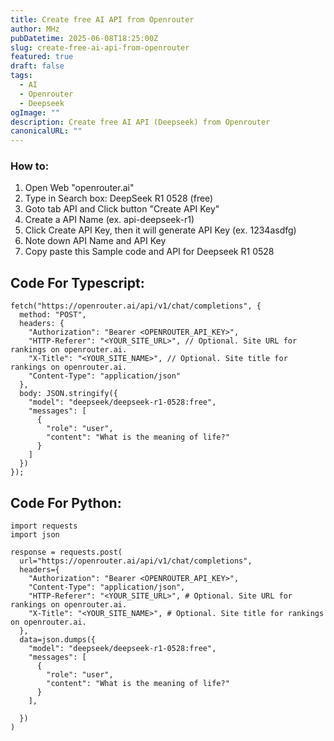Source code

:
 ```yaml
---
title: Create free AI API from Openrouter
author: MHz
pubDatetime: 2025-06-08T18:25:00Z
slug: create-free-ai-api-from-openrouter
featured: true
draft: false
tags:
  - AI
  - Openrouter
  - Deepseek
ogImage: ""
description: Create free AI API (Deepseek) from Openrouter
canonicalURL: ""
---
```


### How to:

1. Open Web "openrouter.ai"
2. Type in Search box: DeepSeek R1 0528 (free)
3. Goto tab API and Click button "Create API Key"
4. Create a API Name (ex. api-deepseek-r1)
5. Click Create API Key, then it will generate API Key (ex. 1234asdfg)
6. Note down API Name and API Key
7. Copy paste this Sample code and API for Deepseek R1 0528

## Code For Typescript:
```
fetch("https://openrouter.ai/api/v1/chat/completions", {
  method: "POST",
  headers: {
    "Authorization": "Bearer <OPENROUTER_API_KEY>",
    "HTTP-Referer": "<YOUR_SITE_URL>", // Optional. Site URL for rankings on openrouter.ai.
    "X-Title": "<YOUR_SITE_NAME>", // Optional. Site title for rankings on openrouter.ai.
    "Content-Type": "application/json"
  },
  body: JSON.stringify({
    "model": "deepseek/deepseek-r1-0528:free",
    "messages": [
      {
        "role": "user",
        "content": "What is the meaning of life?"
      }
    ]
  })
});
``` 
## Code For Python:
```
import requests
import json

response = requests.post(
  url="https://openrouter.ai/api/v1/chat/completions",
  headers={
    "Authorization": "Bearer <OPENROUTER_API_KEY>",
    "Content-Type": "application/json",
    "HTTP-Referer": "<YOUR_SITE_URL>", # Optional. Site URL for rankings on openrouter.ai.
    "X-Title": "<YOUR_SITE_NAME>", # Optional. Site title for rankings on openrouter.ai.
  },
  data=json.dumps({
    "model": "deepseek/deepseek-r1-0528:free",
    "messages": [
      {
        "role": "user",
        "content": "What is the meaning of life?"
      }
    ],
    
  })
)
```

* Problem statement *
Write out the records above in full and exactly, with no pictures.

* Response for this exercise *
Source code

:
 ```yaml
---
title: Create free AI API from Openrouter
author: MHz
pubDatetime: 2025-06-08T18:25:00Z
slug: create-free-ai-api-from-openrouter
featured: true
draft: false
tags:
  - AI
  - Openrouter
  - Deepseek
ogImage: ""
description: Create free AI API (Deepseek) from Openrouter
canonicalURL: ""
---
```


### How to:

1. Open Web "openrouter.ai"
2. Type in Search box: DeepSeek R1 0528 (free)
3. Goto tab API and Click button "Create API Key"
4. Create a API Name (ex. api-deepseek-r1)
5. Click Create API Key, then it will generate API Key (ex. 1234asdfg)
6. Note down API Name and API Key
7. Copy paste this Sample code and API for Deepseek R1 0528

## Code For Typescript:
```
fetch("https://openrouter.ai/api/v1/chat/completions", {
  method: "POST",
  headers: {
    "Authorization": "Bearer <OPENROUTER_API_KEY>",
    "HTTP-Referer": "<YOUR_SITE_URL>", // Optional. Site URL for rankings on openrouter.ai.
    "X-Title": "<YOUR_SITE_NAME>", // Optional. Site title for rankings on openrouter.ai.
    "Content-Type": "application/json"
  },
  body: JSON.stringify({
    "model": "deepseek/deepseek-r1-0528:free",
    "messages": [
      {
        "role": "user",
        "content": "What is the meaning of life?"
      }
    ]
  })
});
``` 
## Code For Python:
```
import requests
import json

response = requests.post(
  url="https://openrouter.ai/api/v1/chat/completions",
  headers={
    "Authorization": "Bearer <OPENROUTER_API_KEY>",
    "Content-Type": "application/json",
    "HTTP-Referer": "<YOUR_SITE_URL>", # Optional. Site URL for rankings on openrouter.ai.
    "X-Title": "<YOUR_SITE_NAME>", # Optional. Site title for rankings on openrouter.ai.
  },
  data=json.dumps({
    "model": "deepseek/deepseek-r1-0528:free",
    "messages": [
      {
        "role": "user",
        "content": "What is the meaning of life?"
      }
    ],
    
  })
)
```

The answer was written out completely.